* EXERCISE AIM: A precise copy of the data is required, with every picture left out.

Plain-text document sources
- - -

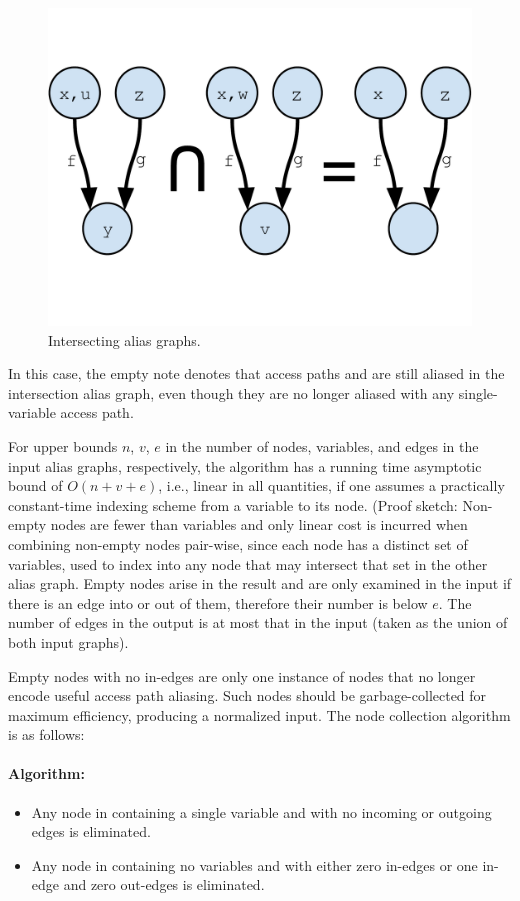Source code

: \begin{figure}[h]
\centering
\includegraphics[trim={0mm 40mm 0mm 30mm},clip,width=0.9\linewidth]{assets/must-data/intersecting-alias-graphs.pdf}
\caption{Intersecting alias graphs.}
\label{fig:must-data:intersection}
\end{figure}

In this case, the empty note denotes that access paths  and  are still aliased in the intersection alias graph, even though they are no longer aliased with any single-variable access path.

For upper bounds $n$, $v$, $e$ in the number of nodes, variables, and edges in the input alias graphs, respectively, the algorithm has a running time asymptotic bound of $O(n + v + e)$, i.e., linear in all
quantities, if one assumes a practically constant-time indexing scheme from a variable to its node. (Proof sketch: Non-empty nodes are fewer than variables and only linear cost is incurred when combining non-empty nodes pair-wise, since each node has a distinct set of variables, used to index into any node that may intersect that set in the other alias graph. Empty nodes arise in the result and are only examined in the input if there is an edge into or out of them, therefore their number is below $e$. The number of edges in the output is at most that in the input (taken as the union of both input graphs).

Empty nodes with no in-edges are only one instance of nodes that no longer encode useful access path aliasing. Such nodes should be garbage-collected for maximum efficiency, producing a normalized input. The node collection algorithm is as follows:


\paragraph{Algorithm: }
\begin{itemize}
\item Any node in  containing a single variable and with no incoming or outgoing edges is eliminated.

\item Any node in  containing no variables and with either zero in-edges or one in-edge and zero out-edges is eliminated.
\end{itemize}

- - -

* WRITTEN SOLUTION:
Source code

: \begin{figure}[h]
\centering
\includegraphics[trim={0mm 40mm 0mm 30mm},clip,width=0.9\linewidth]{assets/must-data/intersecting-alias-graphs.pdf}
\caption{Intersecting alias graphs.}
\label{fig:must-data:intersection}
\end{figure}

In this case, the empty note denotes that access paths  and  are still aliased in the intersection alias graph, even though they are no longer aliased with any single-variable access path.

For upper bounds $n$, $v$, $e$ in the number of nodes, variables, and edges in the input alias graphs, respectively, the algorithm has a running time asymptotic bound of $O(n + v + e)$, i.e., linear in all
quantities, if one assumes a practically constant-time indexing scheme from a variable to its node. (Proof sketch: Non-empty nodes are fewer than variables and only linear cost is incurred when combining non-empty nodes pair-wise, since each node has a distinct set of variables, used to index into any node that may intersect that set in the other alias graph. Empty nodes arise in the result and are only examined in the input if there is an edge into or out of them, therefore their number is below $e$. The number of edges in the output is at most that in the input (taken as the union of both input graphs).

Empty nodes with no in-edges are only one instance of nodes that no longer encode useful access path aliasing. Such nodes should be garbage-collected for maximum efficiency, producing a normalized input. The node collection algorithm is as follows:


\paragraph{Algorithm: }
\begin{itemize}
\item Any node in  containing a single variable and with no incoming or outgoing edges is eliminated.

\item Any node in  containing no variables and with either zero in-edges or one in-edge and zero out-edges is eliminated.
\end{itemize}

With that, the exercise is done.